*** Opening SOURCE DATA ***

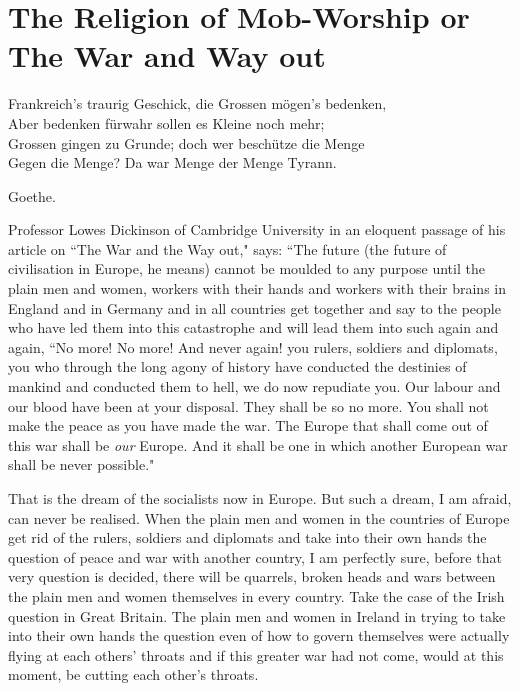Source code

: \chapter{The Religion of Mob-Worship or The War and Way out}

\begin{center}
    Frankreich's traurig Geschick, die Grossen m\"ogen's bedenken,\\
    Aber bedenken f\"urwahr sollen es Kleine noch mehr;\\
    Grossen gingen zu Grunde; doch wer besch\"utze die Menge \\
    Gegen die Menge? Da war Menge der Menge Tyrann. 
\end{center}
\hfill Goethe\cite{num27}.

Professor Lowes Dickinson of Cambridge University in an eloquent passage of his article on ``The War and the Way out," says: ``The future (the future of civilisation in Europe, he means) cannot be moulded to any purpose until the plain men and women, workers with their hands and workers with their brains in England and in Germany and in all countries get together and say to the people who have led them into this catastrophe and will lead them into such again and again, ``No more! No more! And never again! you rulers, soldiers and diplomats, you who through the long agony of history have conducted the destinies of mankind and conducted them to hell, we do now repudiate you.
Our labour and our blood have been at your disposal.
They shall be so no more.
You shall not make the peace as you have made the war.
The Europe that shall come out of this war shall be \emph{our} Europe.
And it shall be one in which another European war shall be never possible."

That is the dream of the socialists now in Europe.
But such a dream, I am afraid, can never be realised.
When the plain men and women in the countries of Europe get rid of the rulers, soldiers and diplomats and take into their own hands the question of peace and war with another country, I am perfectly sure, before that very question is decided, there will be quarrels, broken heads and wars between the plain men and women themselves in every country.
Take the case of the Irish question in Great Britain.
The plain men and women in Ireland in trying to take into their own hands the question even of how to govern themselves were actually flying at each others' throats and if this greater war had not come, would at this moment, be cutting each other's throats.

*** Closing SOURCE DATA ***

ACTIVITY –
Once you find the string "countries" in a line of the records, copy that line.

EXERCISE RESULT –
Professor Lowes Dickinson of Cambridge University in an eloquent passage of his article on ``The War and the Way out," says: ``The future (the future of civilisation in Europe, he means) cannot be moulded to any purpose until the plain men and women, workers with their hands and workers with their brains in England and in Germany and in all countries get together and say to the people who have led them into this catastrophe and will lead them into such again and again, ``No more! No more! And never again! you rulers, soldiers and diplomats, you who through the long agony of history have conducted the destinies of mankind and conducted them to hell, we do now repudiate you.
When the plain men and women in the countries of Europe get rid of the rulers, soldiers and diplomats and take into their own hands the question of peace and war with another country, I am perfectly sure, before that very question is decided, there will be quarrels, broken heads and wars between the plain men and women themselves in every country.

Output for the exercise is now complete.